Тут Фини поднялась со своего места — безнадежность положения принудила ее наконец идти напролом! — и проговорила:

— Сударыня, мы уходим.

Феверль тоже встала.

Чтобы до конца понять замешательство докторши, которая, несмотря на все свои благие намерения, наткнулась на невидимую стену, надо вспомнить, что обе дамочки отнюдь не выглядели так, как предположительно должны выглядеть особы их профессии.

Но тут доктор наконец решился взять на себя труд вывести всех из этого безвыходного положения, взялся энергично, даже серьезно.

— Будьте добры, — сказал он, — сядьте и выпейте свой кофе. Госпожа Бахлер хочет вам помочь — кто знает, может быть, ей это и удастся. Мне кажется, что вы не так уж безмерно счастливы жизнью, которую ведете. Возможно, здесь наметится хороший выход. Но вы должны разрешить мне сообщить госпоже Бахлер ваши имена и ваш адрес. Все это имеется у меня в «деле».

— Так и скажите сами, господин доктор, покуда мы не ушли.

Они храбро выпили кофе и поднялись, а перед госпожой Бахлер после слов полицейского врача уже забрезжил свет. Тем не менее она отпустила их, еще раз горячо поблагодарив, пожала им руки и сказала:

— Я всем сердцем надеюсь, что сумею дать вам знать о себе!

Мокрая одежда Фини тем временем размочила всю бумагу; ее завернули в пакет более плотный и перевязали шпагатом.

* * *

Врач еще ненадолго задержался и сам измерил температуру девочке. Горничная вернулась через несколько минут после ухода Фини и Феверль и зажгла свет, прежде всего в комнате, где лежала маленькая Моника, которой подали кашу в постель. Доктор Грундль не видел повода для беспокойства.

В гостиной у него состоялся разговор с госпожой Бахлер. За окнами уже смеркалось.

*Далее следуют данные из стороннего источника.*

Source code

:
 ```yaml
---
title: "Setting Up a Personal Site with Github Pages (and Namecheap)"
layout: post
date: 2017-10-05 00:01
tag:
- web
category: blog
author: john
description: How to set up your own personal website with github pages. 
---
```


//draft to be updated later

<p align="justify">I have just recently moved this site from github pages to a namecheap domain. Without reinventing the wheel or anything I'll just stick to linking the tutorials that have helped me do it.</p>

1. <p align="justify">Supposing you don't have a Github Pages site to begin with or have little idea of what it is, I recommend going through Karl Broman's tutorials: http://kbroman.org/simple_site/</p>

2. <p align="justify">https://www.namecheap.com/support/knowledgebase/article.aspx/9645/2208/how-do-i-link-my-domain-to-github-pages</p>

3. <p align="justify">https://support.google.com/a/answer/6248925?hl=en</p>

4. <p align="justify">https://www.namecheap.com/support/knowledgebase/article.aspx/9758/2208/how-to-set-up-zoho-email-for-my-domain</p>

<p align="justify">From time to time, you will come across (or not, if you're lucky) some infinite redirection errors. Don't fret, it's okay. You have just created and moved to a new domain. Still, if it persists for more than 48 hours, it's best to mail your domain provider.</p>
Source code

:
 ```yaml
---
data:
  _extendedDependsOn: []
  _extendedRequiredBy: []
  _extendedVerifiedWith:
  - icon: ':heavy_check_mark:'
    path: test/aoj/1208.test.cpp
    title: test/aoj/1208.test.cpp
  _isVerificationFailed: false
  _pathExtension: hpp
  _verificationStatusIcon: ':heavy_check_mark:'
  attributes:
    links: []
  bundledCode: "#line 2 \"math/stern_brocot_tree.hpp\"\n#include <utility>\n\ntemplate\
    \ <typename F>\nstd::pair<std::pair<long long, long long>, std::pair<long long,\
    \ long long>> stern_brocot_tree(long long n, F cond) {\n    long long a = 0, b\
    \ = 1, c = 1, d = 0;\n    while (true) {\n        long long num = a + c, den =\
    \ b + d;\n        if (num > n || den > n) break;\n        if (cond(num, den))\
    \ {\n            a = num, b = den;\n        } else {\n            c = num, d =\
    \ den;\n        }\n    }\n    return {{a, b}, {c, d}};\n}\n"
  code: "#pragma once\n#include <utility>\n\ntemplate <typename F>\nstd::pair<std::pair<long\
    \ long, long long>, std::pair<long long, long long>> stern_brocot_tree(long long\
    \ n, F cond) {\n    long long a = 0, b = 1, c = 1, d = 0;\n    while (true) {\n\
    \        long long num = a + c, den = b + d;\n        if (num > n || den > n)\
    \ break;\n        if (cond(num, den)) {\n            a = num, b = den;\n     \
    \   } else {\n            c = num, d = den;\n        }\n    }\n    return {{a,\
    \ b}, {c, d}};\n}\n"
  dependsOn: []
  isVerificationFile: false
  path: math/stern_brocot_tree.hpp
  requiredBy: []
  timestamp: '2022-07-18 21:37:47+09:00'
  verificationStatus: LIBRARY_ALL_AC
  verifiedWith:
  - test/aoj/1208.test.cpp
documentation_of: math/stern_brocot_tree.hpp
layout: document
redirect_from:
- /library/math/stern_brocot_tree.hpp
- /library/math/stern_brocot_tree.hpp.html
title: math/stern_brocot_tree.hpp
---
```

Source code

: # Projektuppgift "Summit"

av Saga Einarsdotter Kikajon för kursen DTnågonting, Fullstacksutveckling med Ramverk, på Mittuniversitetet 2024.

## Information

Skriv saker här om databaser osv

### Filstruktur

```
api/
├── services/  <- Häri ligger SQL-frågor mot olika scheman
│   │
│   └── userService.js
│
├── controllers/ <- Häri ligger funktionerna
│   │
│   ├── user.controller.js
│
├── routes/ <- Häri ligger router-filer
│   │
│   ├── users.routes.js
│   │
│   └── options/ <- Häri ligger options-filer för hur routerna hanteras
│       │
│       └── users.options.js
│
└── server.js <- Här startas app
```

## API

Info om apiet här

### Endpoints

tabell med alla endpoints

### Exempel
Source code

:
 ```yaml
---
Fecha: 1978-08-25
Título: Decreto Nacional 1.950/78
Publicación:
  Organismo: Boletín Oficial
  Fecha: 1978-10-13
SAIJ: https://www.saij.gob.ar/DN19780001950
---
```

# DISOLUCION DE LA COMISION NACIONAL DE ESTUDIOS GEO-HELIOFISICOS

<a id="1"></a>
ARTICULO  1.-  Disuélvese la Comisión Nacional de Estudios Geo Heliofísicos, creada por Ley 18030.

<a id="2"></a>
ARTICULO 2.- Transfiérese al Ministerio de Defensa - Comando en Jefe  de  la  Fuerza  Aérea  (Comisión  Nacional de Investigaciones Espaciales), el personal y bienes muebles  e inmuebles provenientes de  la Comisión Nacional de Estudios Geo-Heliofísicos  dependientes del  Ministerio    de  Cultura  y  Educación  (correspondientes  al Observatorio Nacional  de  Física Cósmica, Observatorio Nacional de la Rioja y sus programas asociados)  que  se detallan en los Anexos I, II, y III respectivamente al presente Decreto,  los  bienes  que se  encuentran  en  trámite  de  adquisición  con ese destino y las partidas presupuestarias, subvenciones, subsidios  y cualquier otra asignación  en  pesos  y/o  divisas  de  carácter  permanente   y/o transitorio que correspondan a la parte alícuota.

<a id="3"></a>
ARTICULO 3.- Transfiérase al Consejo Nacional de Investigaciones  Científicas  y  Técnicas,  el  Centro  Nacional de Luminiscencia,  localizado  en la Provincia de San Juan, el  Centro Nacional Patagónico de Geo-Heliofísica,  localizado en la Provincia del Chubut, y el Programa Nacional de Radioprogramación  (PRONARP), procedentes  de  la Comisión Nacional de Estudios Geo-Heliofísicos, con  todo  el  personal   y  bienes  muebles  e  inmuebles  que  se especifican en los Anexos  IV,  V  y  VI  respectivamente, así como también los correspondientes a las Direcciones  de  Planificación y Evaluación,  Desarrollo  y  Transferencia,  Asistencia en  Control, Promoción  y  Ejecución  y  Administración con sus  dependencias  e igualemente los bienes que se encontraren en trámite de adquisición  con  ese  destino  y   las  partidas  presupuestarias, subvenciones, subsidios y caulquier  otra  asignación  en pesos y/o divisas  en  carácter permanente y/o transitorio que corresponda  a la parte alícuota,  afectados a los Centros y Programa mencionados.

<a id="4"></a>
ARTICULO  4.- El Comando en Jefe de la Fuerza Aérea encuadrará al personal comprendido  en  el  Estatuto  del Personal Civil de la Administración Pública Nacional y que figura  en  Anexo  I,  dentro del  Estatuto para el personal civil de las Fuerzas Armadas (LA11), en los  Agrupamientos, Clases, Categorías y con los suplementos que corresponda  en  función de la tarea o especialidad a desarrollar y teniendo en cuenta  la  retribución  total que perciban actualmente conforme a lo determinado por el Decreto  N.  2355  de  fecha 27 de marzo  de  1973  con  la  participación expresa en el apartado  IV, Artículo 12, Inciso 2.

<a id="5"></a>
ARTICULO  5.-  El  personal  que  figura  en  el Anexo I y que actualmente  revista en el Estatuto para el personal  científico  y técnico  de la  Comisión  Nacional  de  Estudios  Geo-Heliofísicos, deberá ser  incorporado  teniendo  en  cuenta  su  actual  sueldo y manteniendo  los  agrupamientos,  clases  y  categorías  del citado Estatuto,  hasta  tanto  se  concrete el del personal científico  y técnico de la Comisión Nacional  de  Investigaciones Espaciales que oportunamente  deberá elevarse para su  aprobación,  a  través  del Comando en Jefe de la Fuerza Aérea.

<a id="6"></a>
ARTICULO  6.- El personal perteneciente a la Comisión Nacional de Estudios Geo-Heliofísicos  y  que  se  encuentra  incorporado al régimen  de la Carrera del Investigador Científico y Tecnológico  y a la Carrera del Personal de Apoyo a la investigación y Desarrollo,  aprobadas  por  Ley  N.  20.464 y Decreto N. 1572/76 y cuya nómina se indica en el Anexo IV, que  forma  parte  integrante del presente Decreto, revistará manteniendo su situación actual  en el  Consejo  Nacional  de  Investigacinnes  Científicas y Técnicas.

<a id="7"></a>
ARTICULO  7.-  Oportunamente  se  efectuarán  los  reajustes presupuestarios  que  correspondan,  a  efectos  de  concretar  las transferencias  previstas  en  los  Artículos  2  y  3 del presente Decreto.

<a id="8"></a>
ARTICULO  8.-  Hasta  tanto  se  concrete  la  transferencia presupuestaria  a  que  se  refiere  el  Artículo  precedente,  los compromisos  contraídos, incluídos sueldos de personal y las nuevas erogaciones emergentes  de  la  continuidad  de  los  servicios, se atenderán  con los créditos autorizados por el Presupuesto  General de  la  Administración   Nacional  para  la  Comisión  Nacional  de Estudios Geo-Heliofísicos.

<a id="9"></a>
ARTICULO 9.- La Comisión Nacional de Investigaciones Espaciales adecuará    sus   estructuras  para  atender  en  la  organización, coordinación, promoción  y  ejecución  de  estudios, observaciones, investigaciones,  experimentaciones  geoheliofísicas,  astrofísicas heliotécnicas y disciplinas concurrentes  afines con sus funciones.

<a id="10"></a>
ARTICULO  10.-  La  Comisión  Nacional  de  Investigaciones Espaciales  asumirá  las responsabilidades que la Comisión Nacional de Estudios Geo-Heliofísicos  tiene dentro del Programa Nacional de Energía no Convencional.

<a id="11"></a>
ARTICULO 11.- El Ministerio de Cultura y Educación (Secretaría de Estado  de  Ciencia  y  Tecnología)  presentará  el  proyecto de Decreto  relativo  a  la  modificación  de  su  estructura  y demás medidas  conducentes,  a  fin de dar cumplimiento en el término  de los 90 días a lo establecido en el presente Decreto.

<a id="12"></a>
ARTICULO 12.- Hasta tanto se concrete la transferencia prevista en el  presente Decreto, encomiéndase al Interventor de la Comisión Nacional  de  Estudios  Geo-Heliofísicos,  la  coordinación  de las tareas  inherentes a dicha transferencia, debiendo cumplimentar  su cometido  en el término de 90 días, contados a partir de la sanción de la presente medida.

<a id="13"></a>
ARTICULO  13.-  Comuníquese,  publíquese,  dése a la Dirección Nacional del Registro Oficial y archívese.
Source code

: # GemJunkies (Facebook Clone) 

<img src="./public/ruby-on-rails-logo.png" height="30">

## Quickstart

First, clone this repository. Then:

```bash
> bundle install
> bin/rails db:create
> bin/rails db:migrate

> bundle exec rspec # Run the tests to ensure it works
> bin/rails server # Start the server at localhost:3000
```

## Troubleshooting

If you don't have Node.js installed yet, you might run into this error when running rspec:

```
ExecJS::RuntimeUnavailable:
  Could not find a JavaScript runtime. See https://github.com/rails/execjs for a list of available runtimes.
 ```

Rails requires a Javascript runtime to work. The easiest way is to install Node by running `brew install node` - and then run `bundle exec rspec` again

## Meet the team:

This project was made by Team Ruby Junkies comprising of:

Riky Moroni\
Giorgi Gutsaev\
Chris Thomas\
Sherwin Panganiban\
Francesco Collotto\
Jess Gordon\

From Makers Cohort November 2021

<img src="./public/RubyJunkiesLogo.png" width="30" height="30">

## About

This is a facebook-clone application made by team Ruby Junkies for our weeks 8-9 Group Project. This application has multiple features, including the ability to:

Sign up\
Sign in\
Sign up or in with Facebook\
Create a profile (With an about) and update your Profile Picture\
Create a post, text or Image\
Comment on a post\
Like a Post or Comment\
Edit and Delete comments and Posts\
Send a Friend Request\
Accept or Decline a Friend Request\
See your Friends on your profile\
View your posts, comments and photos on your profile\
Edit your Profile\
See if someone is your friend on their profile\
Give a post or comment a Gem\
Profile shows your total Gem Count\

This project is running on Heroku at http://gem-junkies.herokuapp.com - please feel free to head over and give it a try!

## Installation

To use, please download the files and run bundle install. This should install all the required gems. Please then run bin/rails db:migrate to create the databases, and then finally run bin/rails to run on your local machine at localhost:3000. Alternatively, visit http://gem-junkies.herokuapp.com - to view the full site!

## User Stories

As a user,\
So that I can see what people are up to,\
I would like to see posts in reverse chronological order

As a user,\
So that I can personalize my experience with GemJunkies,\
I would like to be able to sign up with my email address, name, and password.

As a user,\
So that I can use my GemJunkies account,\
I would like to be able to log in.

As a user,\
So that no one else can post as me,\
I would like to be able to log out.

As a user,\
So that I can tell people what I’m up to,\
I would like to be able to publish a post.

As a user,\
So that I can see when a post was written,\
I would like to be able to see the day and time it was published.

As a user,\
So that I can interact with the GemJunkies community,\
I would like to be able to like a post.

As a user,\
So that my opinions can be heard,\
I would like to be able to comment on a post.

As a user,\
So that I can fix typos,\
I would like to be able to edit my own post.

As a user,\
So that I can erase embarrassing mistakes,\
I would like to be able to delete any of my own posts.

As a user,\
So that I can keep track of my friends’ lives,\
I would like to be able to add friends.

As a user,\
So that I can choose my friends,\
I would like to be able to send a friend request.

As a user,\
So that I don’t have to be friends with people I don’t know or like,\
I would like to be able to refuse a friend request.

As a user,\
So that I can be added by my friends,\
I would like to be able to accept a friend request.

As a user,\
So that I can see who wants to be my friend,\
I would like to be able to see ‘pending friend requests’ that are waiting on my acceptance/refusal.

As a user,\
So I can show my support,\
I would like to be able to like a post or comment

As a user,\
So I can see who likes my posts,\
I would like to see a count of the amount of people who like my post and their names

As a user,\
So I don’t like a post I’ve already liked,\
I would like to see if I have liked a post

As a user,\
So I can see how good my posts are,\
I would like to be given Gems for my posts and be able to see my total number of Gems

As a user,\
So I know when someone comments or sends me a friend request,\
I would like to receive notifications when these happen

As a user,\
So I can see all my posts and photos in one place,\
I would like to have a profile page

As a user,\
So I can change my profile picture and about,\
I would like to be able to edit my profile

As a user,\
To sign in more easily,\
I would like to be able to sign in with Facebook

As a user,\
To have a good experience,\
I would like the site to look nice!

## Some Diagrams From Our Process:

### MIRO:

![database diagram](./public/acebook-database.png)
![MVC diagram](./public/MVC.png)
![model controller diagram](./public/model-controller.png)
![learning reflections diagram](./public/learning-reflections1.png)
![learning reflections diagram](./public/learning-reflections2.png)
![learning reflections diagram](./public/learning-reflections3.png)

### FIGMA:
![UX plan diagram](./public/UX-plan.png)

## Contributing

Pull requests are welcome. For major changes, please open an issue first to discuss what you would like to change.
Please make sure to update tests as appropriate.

Доктор Грундль проявил некоторый скептицизм, заметив в молодой женщине своего рода энтузиазм и радость (как она полагала) по поводу возможного улучшения жизни чужих ей людей (социально-этический энтузиазм, так это назвал про себя доктор Грундль).

— Поверьте мне, сударыня, — сказал он, — человек всегда находится на том месте, которое ему предназначено. Но, как видите, мне это не помешало проторить дорогу для ваших добрых намерений касательно этих особ. Однако мой опыт — я приобрел его с людьми вроде наших достославных Фини и Феверль — все же остается в силе. Это, конечно, не дает мне права отрицать или предать забвению то, что они вели себя храбро и самоотверженно, пожалуй, лишь слишком опрометчиво, чтобы приписать это чисто внутреннему порыву.